TCPL élabore son programme d'essais hydrostatiques sur une base annuelle à partir des critères suivants :

  1. essais hydrostatiques passés et essais échoués;
  2. rendement d'exploitation de la canalisation;
  3. taux de croissance prévus des fissures et fréquence des ruptures;
  4. conséquences possibles d'une rupture (c.-à-d. analyse des risques);
  5. analyse technique de l'état limite;
  6. données d'excavation sur l'état de la FCS;
  7. historique de la protection cathodique.

La procédure de TCPL relative à un nouvel essai hydrostatique se déroule comme suit :

  1. La canalisation est mise sous pression avec de l'eau qui soumet la conduite à un essai de résistance haute pression. Les essais passés auxquels a été soumis le tronçon de la canalisation entre les VCP 107 et 108 consistaient en un essai de résistance de 100 % à 110 % de la limite d'élasticité minimale prescrite (LEMP), avec temps de maintien d'au moins une heure.
  2. L'essai de résistance haute pression est suivi immédiatement d'un essai d'étanchéité à plus basse pression d'une durée d'au moins 2 heures. Les essais d'étanchéité sont normalement effectués à une tension maximale équivalente à 100 % de la LEMP.

Les essais hydrostatiques sont une des méthodes dont les compagnies de pipeline disposent pour détecter les fissures. Bien qu'il n'intensifie pas l'agrandissement des fissures mineures, le processus peut contribuer à la croissance des fissures dont les dimensions atteignent un niveau critique.

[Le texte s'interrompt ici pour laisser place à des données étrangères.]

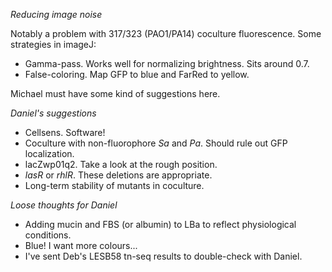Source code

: *Reducing image noise*

Notably a problem with 317/323 (PAO1/PA14) coculture fluorescence. Some strategies in imageJ:
- Gamma-pass. Works well for normalizing brightness. Sits around 0.7.
- False-coloring. Map GFP to blue and FarRed to yellow.

Michael must have some kind of suggestions here.

*Daniel's suggestions*
- Cellsens. Software!
- Coculture with non-fluorophore *Sa* and *Pa*. Should rule out GFP localization.
- lacZwp01q2. Take a look at the rough position.
- *lasR* or *rhlR*. These deletions are appropriate.
- Long-term stability of mutants in coculture.

*Loose thoughts for Daniel*
- Adding mucin and FBS (or albumin) to LBa to reflect physiological conditions.
- Blue! I want more colours...
- I've sent Deb's LESB58 tn-seq results to double-check with Daniel.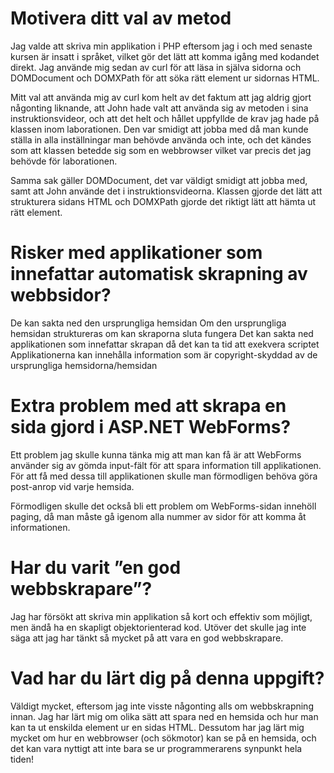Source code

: Motivera ditt val av metod
======================
Jag valde att skriva min applikation i PHP eftersom jag i och med senaste kursen är insatt i språket, vilket gör det lätt att komma igång med kodandet direkt. Jag använde mig sedan av curl för att läsa in själva sidorna och DOMDocument och DOMXPath för att söka rätt element ur sidornas HTML.

Mitt val att använda mig av curl kom helt av det faktum att jag aldrig gjort någonting liknande, att John hade valt att använda sig av metoden i sina instruktionsvideor, och att det helt och hållet uppfyllde de krav jag hade på klassen inom laborationen. Den var smidigt att jobba med då man kunde ställa in alla inställningar man behövde använda och inte, och det kändes som att klassen betedde sig som en webbrowser vilket var precis det jag behövde för laborationen.

Samma sak gäller DOMDocument, det var väldigt smidigt att jobba med, samt att John använde det i instruktionsvideorna. Klassen gjorde det lätt att strukturera sidans HTML och DOMXPath gjorde det riktigt lätt att hämta ut rätt element.

Risker med applikationer som innefattar automatisk skrapning av webbsidor?
=======================
De kan sakta ned den ursprungliga hemsidan
Om den ursprungliga hemsidan struktureras om kan skraporna sluta fungera
Det kan sakta ned applikationen som innefattar skrapan då det kan ta tid att exekvera scriptet
Applikationerna kan innehålla information som är copyright-skyddad av de ursprungliga hemsidorna/hemsidan

Extra problem med att skrapa en sida gjord i ASP.NET WebForms?
=======================
Ett problem jag skulle kunna tänka mig att man kan få är att WebForms använder sig av gömda input-fält för att spara information till applikationen. För att få med dessa till applikationen skulle man förmodligen behöva göra post-anrop vid varje hemsida.

Förmodligen skulle det också bli ett problem om WebForms-sidan innehöll paging, då man måste gå igenom alla nummer av sidor för att komma åt informationen.

Har du varit ”en god webbskrapare”?
========================
Jag har försökt att skriva min applikation så kort och effektiv som möjligt, men ändå ha en skapligt objektorienterad kod. Utöver det skulle jag inte säga att jag har tänkt så mycket på att vara en god webbskrapare.

Vad har du lärt dig på denna uppgift?
========================
Väldigt mycket, eftersom jag inte visste någonting alls om webbskrapning innan. Jag har lärt mig om olika sätt att spara ned en hemsida och hur man kan ta ut enskilda element ur en sidas HTML. Dessutom har jag lärt mig mycket om hur en webbrowser (och sökmotor) kan se på en hemsida, och det kan vara nyttigt att inte bara se ur programmerarens synpunkt hela tiden!

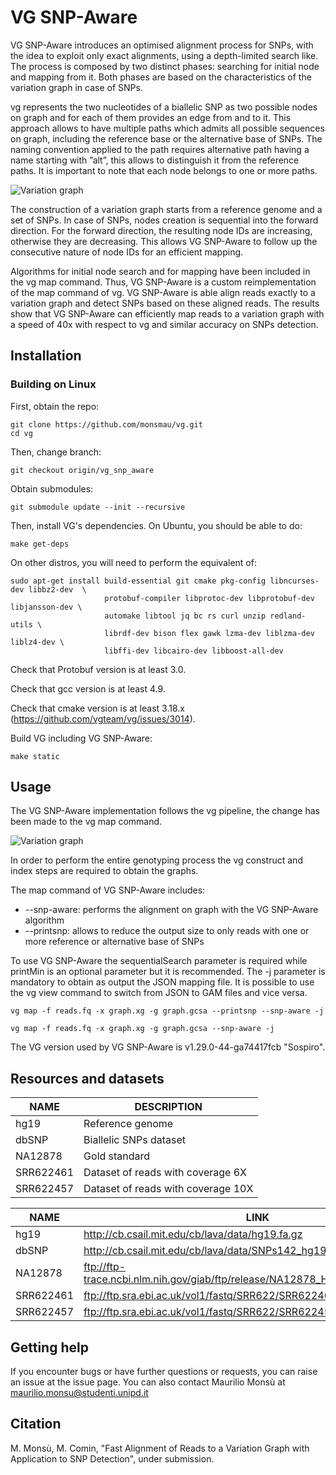 # VG SNP-Aware

VG SNP-Aware introduces an optimised alignment process for SNPs,  with the idea to  exploit  only  exact  alignments,  using  a  depth-limited  search  like.   The  process  is composed by two distinct phases: searching for initial node and mapping from it. Both phases are based on the characteristics of the variation graph in case of SNPs.

vg represents the two nucleotides of a biallelic SNP as two possible nodes on graph and for each of them provides an edge from and to it.  This approach allows to have multiple paths which admits all possible sequences on graph, including the reference base or the alternative base of SNPs.  The naming convention applied to the path requires alternative path having a name starting with ”alt”,  this allows to distinguish it from the reference paths. It is important to note that each node belongs to one or more paths.

![Variation graph](https://raw.githubusercontent.com/monsmau/vg/vg_snp_aware/doc/figures/variationgraph_with_SNP_ID_SEQ_PATH.png)

The construction of a variation graph starts from a reference genome and a set of SNPs. In case of SNPs, nodes creation is sequential into the forward direction. For the forward direction, the resulting node IDs are increasing, otherwise they are decreasing.  This allows VG SNP-Aware to follow up the consecutive nature of node IDs for an efficient mapping.


Algorithms for initial node search and for mapping have been included in the vg map command. Thus, VG SNP-Aware is a custom reimplementation of the map command of vg. 
VG SNP-Aware is able align reads exactly to a variation graph and detect SNPs based on these aligned reads. The results show that VG SNP-Aware can efficiently map
reads to a variation graph with a speed of 40x with respect to vg and similar accuracy on SNPs detection.

## Installation

### Building on Linux


First, obtain the repo:

    git clone https://github.com/monsmau/vg.git
    cd vg
    
Then, change branch:

    git checkout origin/vg_snp_aware
    
Obtain submodules:

    git submodule update --init --recursive

    
Then, install VG's dependencies. On Ubuntu, you should be able to do:

    make get-deps


On other distros, you will need to perform the equivalent of:

    sudo apt-get install build-essential git cmake pkg-config libncurses-dev libbz2-dev  \
                         protobuf-compiler libprotoc-dev libprotobuf-dev libjansson-dev \
                         automake libtool jq bc rs curl unzip redland-utils \
                         librdf-dev bison flex gawk lzma-dev liblzma-dev liblz4-dev \
                         libffi-dev libcairo-dev libboost-all-dev


Check that Protobuf version is at least 3.0.

Check that gcc version is at least 4.9.

Check that cmake version is at least 3.18.x (https://github.com/vgteam/vg/issues/3014).


Build VG including VG SNP-Aware:

    make static


## Usage

The VG SNP-Aware implementation follows the vg pipeline, the change has been made to the vg map command. 

![Variation graph](https://raw.githubusercontent.com/monsmau/vg/vg_snp_aware/doc/figures/vgpipelinecomplete.png)

In order  to  perform the  entire genotyping  process  the vg construct  and index steps are required to obtain the graphs.
 
The map command of VG SNP-Aware includes:
*  --snp-aware:  performs the alignment on graph with the VG SNP-Aware algorithm 
*  --printsnp: allows to reduce the output size to only reads with one or more reference or alternative base of SNPs

To use VG SNP-Aware the sequentialSearch parameter is required while printMin is an optional parameter but it is recommended. The -j parameter is mandatory to obtain as output the JSON mapping file. It is possible to use the vg view command to switch from JSON to GAM files and vice versa.


    vg map -f reads.fq -x graph.xg -g graph.gcsa --printsnp --snp-aware -j 
 
    vg map -f reads.fq -x graph.xg -g graph.gcsa --snp-aware -j


The  VG  version used by VG SNP-Aware is v1.29.0-44-ga74417fcb "Sospiro".

## Resources and datasets

| NAME  | DESCRIPTION |
| ------------- | ------------- |
| hg19  | Reference genome  |
| dbSNP  | Biallelic SNPs dataset  |
| NA12878  | Gold standard  |
| SRR622461  | Dataset of reads with coverage 6X  |
| SRR622457  | Dataset of reads with coverage 10X  |


| NAME  | LINK |
| ------------- | ------------- |
| hg19  | http://cb.csail.mit.edu/cb/lava/data/hg19.fa.gz |
| dbSNP  | http://cb.csail.mit.edu/cb/lava/data/SNPs142_hg19_Common.filt.txt |
| NA12878  | ftp://ftp-trace.ncbi.nlm.nih.gov/giab/ftp/release/NA12878_HG001/latest/GRCh37/  |
| SRR622461  | ftp://ftp.sra.ebi.ac.uk/vol1/fastq/SRR622/SRR622461/ |
| SRR622457  | ftp://ftp.sra.ebi.ac.uk/vol1/fastq/SRR622/SRR622457/  |


## Getting help
If you encounter bugs or have further questions or requests, you can raise an issue at the issue page. You can also contact Maurilio Monsù at maurilio.monsu@studenti.unipd.it


## Citation
 M. Monsù, M. Comin, "Fast Alignment of Reads to a Variation Graph with Application to SNP Detection", under submission.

Inspection interne de la canalisation 100-2

Pour inspecter les pipelines, TCPL utilise des outils d'inspection interne qui permettent de détecter la perte de flux magnétique (PFM). Ce type d'appareil d'inspection est conçu pour mesurer la perte de métal interne ou externe, telle que la corrosion de surface. On a procédé à l'inspection interne de la canalisation 100-2 entre les VCP 107 et 108 pour vérifier la perte de métal à l'aide d'outils PFM en 1989. En 2002, la canalisation a fait l'objet d'une inspection interne entre les VCP 105 et 110.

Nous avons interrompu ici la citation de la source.